» **Action item**:
Transcribe the data in full; each line must match exactly.

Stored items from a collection
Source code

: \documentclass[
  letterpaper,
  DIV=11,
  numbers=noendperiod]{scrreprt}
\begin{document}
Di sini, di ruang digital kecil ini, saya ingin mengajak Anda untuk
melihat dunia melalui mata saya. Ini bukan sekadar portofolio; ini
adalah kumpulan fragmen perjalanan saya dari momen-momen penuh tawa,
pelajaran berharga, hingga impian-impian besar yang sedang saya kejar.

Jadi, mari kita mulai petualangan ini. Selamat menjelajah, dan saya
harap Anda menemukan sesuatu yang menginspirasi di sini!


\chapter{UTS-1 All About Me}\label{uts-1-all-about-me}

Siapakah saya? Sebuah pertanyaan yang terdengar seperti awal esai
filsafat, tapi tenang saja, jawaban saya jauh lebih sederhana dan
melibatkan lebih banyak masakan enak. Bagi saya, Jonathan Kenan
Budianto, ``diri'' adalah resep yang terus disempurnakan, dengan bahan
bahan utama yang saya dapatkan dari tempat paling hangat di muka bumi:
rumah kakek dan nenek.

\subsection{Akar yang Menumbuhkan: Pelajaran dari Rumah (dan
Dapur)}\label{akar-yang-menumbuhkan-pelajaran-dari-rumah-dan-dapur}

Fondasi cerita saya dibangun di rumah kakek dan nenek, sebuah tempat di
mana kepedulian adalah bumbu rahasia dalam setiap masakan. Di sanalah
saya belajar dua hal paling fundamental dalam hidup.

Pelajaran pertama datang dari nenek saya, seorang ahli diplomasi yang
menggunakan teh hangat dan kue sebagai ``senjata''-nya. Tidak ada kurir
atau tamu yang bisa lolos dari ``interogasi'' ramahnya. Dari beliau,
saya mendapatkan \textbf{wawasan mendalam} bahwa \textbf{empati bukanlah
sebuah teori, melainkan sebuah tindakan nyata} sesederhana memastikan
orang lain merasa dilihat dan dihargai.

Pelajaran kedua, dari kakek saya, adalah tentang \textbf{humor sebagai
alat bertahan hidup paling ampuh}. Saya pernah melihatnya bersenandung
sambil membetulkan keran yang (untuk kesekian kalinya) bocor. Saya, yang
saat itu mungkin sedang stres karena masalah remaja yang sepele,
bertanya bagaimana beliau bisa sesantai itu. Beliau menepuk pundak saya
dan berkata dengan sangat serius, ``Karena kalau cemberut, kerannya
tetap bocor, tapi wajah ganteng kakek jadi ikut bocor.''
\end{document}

» **Result of the task**:
Source code

: \documentclass[
  letterpaper,
  DIV=11,
  numbers=noendperiod]{scrreprt}
\begin{document}
Di sini, di ruang digital kecil ini, saya ingin mengajak Anda untuk
melihat dunia melalui mata saya. Ini bukan sekadar portofolio; ini
adalah kumpulan fragmen perjalanan saya dari momen-momen penuh tawa,
pelajaran berharga, hingga impian-impian besar yang sedang saya kejar.

Jadi, mari kita mulai petualangan ini. Selamat menjelajah, dan saya
harap Anda menemukan sesuatu yang menginspirasi di sini!


\chapter{UTS-1 All About Me}\label{uts-1-all-about-me}

Siapakah saya? Sebuah pertanyaan yang terdengar seperti awal esai
filsafat, tapi tenang saja, jawaban saya jauh lebih sederhana dan
melibatkan lebih banyak masakan enak. Bagi saya, Jonathan Kenan
Budianto, ``diri'' adalah resep yang terus disempurnakan, dengan bahan
bahan utama yang saya dapatkan dari tempat paling hangat di muka bumi:
rumah kakek dan nenek.

\subsection{Akar yang Menumbuhkan: Pelajaran dari Rumah (dan
Dapur)}\label{akar-yang-menumbuhkan-pelajaran-dari-rumah-dan-dapur}

Fondasi cerita saya dibangun di rumah kakek dan nenek, sebuah tempat di
mana kepedulian adalah bumbu rahasia dalam setiap masakan. Di sanalah
saya belajar dua hal paling fundamental dalam hidup.

Pelajaran pertama datang dari nenek saya, seorang ahli diplomasi yang
menggunakan teh hangat dan kue sebagai ``senjata''-nya. Tidak ada kurir
atau tamu yang bisa lolos dari ``interogasi'' ramahnya. Dari beliau,
saya mendapatkan \textbf{wawasan mendalam} bahwa \textbf{empati bukanlah
sebuah teori, melainkan sebuah tindakan nyata} sesederhana memastikan
orang lain merasa dilihat dan dihargai.

Pelajaran kedua, dari kakek saya, adalah tentang \textbf{humor sebagai
alat bertahan hidup paling ampuh}. Saya pernah melihatnya bersenandung
sambil membetulkan keran yang (untuk kesekian kalinya) bocor. Saya, yang
saat itu mungkin sedang stres karena masalah remaja yang sepele,
bertanya bagaimana beliau bisa sesantai itu. Beliau menepuk pundak saya
dan berkata dengan sangat serius, ``Karena kalau cemberut, kerannya
tetap bocor, tapi wajah ganteng kakek jadi ikut bocor.''
\end{document}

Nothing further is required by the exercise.